Science and magic share a faculty – observation. Both practices involve looking and thinking, attempting prediction, and aim, finally, for recreation – discovering something underneath what’s visible. There’s an intuition at work that proposes that what is seen can be re-seen, that order can be reordered and that something powerful can be created, discovered, or found therein.

Accompanying Katie DeGroot’s second solo show, Resplendent, the group of artists assembled by DeGroot for An Observant Nature swing between these friendly poles. In the heart of NYC is a small cauldron of alchemy where light is somehow both blazing and gauzy, where natural forms disassemble and redefine themselves, where brightly colored shapes unexpectedly reveal passages through thicket spaces, where dreamy mountains shift and shuffle like a deck of cards seemingly dragged about by a gentle wind, and where a moment of quiet sanctuary is undermined by subtle shifts in color.

Alan Bray's landscapes are dreamlike worlds that we feel we know or have seen, and certainly we yearn for emotionally. He has been painting rural Maine for many years and you can feel his connection, but also his aloofness in his quiet observations of the natural world around him. For Emilie Clark it is direct observation - her subject matter may change from rotting fruit, or collected animal parts, to microscopic creatures, but she uses her source material to create art through careful consideration.

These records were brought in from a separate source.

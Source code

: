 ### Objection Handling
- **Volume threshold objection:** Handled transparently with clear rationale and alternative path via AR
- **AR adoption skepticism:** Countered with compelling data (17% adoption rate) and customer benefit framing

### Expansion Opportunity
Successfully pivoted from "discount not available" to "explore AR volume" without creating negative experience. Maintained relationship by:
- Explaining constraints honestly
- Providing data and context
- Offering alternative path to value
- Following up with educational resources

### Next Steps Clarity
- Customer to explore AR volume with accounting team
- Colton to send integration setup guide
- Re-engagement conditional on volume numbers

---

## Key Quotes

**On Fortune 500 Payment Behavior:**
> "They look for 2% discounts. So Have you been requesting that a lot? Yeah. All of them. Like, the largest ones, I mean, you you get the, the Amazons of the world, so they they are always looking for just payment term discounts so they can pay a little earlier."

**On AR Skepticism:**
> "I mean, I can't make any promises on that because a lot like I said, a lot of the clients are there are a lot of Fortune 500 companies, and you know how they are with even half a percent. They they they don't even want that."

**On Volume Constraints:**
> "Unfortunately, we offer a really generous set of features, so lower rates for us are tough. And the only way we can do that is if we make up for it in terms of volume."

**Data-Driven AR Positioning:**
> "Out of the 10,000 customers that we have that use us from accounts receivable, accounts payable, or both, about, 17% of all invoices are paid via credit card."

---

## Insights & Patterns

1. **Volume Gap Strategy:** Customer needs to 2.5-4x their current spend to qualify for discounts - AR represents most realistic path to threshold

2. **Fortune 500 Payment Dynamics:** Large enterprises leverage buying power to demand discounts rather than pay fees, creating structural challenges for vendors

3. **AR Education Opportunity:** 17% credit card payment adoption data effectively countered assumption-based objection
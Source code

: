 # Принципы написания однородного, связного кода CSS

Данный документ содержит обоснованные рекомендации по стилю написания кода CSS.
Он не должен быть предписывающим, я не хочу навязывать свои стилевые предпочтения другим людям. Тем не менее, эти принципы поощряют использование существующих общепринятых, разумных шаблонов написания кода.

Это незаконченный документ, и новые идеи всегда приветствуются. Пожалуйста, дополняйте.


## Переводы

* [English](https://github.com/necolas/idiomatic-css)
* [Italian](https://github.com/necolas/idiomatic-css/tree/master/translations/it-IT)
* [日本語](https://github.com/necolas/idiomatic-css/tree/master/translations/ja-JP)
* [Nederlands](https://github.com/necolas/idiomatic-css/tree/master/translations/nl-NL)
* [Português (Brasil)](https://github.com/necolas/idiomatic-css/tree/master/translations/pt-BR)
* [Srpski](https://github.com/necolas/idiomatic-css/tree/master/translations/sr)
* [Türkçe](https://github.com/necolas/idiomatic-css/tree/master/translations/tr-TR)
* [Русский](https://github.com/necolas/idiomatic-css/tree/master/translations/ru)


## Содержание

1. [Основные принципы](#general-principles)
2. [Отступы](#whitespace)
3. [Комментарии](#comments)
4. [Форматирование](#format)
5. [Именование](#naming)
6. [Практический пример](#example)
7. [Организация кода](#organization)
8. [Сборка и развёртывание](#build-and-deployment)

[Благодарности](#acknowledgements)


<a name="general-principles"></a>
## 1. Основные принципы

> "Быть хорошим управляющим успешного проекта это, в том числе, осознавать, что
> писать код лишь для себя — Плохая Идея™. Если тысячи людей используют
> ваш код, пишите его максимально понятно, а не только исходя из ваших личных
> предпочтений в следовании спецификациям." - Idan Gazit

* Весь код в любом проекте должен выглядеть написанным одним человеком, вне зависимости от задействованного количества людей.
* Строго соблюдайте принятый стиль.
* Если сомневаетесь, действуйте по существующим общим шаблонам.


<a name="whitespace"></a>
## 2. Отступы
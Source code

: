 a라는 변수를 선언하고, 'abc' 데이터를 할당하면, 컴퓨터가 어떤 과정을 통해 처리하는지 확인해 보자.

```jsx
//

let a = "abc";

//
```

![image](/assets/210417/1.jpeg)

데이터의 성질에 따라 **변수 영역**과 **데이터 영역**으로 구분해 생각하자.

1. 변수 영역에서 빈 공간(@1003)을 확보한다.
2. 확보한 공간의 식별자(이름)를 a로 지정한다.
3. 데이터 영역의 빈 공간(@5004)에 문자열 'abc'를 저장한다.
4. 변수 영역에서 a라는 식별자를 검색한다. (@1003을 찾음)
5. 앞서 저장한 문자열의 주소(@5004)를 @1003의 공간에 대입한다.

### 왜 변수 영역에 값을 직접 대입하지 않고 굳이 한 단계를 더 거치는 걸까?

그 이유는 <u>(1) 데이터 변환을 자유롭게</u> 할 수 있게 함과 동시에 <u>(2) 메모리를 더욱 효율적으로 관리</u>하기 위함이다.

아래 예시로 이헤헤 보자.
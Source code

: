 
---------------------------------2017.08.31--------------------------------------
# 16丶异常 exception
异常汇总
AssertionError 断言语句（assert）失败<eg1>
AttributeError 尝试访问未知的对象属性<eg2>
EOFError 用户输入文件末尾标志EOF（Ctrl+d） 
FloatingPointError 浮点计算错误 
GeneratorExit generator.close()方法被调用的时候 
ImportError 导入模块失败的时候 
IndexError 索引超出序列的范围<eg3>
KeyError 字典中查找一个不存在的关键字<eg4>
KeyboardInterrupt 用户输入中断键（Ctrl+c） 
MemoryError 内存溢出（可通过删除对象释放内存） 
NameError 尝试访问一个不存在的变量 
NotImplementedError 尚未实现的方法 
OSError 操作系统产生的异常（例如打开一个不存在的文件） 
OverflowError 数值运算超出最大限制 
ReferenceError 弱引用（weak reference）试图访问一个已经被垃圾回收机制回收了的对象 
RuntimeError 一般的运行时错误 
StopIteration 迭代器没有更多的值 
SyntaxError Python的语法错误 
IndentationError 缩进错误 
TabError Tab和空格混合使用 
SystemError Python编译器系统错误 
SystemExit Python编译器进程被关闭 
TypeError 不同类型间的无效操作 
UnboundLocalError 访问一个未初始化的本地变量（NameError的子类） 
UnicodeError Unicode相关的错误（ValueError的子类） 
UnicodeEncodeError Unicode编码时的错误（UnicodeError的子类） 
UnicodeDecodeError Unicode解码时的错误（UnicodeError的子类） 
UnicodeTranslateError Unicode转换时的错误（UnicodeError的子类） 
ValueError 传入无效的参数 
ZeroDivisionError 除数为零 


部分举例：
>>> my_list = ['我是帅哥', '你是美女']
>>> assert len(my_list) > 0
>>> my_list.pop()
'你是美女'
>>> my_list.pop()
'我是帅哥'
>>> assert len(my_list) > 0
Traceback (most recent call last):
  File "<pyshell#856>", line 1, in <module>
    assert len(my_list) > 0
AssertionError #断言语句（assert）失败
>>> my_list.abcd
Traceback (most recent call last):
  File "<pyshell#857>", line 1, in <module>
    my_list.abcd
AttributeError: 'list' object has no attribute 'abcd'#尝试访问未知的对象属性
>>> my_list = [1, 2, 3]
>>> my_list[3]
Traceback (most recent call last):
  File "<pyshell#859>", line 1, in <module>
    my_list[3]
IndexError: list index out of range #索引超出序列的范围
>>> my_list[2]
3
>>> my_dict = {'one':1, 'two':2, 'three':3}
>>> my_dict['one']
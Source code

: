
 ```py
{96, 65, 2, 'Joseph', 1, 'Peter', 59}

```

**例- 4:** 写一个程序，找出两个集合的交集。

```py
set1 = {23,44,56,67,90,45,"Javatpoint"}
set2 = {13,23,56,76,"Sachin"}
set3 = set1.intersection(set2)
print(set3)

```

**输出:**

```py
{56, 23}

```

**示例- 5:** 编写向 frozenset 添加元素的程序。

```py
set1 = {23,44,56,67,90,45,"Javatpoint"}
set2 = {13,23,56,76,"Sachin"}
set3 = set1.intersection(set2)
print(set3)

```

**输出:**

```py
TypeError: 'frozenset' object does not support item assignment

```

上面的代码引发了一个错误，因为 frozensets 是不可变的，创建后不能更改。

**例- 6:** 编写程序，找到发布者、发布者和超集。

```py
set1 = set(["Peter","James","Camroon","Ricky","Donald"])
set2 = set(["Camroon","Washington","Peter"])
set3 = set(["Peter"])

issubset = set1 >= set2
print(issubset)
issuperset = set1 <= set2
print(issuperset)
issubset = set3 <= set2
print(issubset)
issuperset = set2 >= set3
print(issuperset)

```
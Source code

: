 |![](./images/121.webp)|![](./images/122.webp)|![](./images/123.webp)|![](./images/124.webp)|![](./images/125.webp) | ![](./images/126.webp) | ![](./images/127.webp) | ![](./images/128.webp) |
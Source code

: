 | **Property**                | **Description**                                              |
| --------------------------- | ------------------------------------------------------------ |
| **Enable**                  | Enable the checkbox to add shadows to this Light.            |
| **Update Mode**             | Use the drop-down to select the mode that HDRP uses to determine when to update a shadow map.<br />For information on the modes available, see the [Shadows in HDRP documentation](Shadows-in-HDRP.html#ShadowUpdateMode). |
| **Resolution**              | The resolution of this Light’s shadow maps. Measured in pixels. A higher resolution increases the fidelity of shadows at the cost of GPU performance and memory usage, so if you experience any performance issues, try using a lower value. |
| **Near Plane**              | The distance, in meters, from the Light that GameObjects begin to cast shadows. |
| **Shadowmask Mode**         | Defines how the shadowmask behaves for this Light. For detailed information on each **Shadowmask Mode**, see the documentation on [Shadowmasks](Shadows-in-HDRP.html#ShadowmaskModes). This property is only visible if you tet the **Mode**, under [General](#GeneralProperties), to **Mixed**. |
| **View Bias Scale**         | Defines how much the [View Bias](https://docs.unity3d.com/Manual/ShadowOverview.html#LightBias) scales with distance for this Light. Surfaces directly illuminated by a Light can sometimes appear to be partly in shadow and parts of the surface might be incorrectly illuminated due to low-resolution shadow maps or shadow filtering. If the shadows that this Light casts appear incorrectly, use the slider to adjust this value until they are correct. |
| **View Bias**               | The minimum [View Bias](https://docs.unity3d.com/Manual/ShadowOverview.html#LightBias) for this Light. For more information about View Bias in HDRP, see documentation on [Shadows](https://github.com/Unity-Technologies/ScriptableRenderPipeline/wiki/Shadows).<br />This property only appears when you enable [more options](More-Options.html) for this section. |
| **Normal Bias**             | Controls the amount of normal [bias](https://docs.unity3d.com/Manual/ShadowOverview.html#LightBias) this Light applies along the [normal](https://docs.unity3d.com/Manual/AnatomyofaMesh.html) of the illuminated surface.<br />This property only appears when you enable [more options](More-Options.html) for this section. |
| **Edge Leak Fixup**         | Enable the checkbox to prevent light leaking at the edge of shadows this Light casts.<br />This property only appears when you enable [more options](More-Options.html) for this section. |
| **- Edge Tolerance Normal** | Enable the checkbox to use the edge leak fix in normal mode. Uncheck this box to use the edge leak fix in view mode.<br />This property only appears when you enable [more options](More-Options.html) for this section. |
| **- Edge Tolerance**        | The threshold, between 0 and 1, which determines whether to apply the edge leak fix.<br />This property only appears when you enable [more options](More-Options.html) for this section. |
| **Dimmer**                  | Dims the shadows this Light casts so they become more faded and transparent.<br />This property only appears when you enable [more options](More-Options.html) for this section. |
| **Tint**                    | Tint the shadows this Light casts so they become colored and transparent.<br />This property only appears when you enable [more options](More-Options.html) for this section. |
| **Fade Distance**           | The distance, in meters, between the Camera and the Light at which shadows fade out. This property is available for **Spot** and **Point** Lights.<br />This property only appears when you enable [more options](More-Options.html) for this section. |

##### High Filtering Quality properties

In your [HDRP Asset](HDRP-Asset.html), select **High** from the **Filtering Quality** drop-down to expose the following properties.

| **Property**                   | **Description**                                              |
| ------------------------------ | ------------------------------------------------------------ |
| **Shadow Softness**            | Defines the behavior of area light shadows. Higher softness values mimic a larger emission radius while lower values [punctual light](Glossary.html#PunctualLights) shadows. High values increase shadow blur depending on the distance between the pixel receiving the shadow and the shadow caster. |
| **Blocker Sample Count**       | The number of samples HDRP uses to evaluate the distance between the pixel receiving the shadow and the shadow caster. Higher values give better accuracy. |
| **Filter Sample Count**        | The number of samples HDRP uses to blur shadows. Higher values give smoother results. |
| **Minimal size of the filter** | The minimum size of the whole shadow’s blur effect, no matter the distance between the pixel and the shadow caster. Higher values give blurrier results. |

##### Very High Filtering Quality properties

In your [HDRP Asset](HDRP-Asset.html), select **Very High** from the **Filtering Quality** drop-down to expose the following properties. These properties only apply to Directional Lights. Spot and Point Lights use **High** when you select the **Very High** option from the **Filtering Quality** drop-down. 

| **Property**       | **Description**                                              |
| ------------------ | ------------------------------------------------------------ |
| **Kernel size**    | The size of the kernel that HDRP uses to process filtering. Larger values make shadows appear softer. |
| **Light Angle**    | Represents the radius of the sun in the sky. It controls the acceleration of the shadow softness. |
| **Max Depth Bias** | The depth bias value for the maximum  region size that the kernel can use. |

When Cary Hulbert is working, she’s thinking about building another world where our laws of physics don't exist and anything is possible. Her surreal, fantastical, and colorful worlds are entered differently by each viewer.

Elizabeth Terhune’s watercolors celebrate the melding of remembered landscapes and imagined interactions, using vibrant colors and patterns to draw us into her magic worlds. Lastly, Ron Milewicz starts his small paintings plein air and then returns to his studio to work on the paintings by memory and feeling.

DeGroot has assembled artists who share in some of what is certainly important to her. DeGroot, like all of these artists, is deeply connected to nature – its forms and spaces, its colors and light – and she is compelled to look deeply, to peer. Nothing is insignificant if you look closely – an edge, a color, a shape, a bit of fungus. DeGroot is also interested in playfulness – a bedrock of creative, generative energy – which is echoed in the shifting, morphing, and reassembling engaged in by the artists she has selected. There is an interest in utilizing the micro/macro shift when representing a world and presenting a sensibility. For all of these artists, they can be in two places at once – they and we are. You can see the forest and you can see the trees, and the leaves, roots, birds, bugs, mountains, mists, and clouds.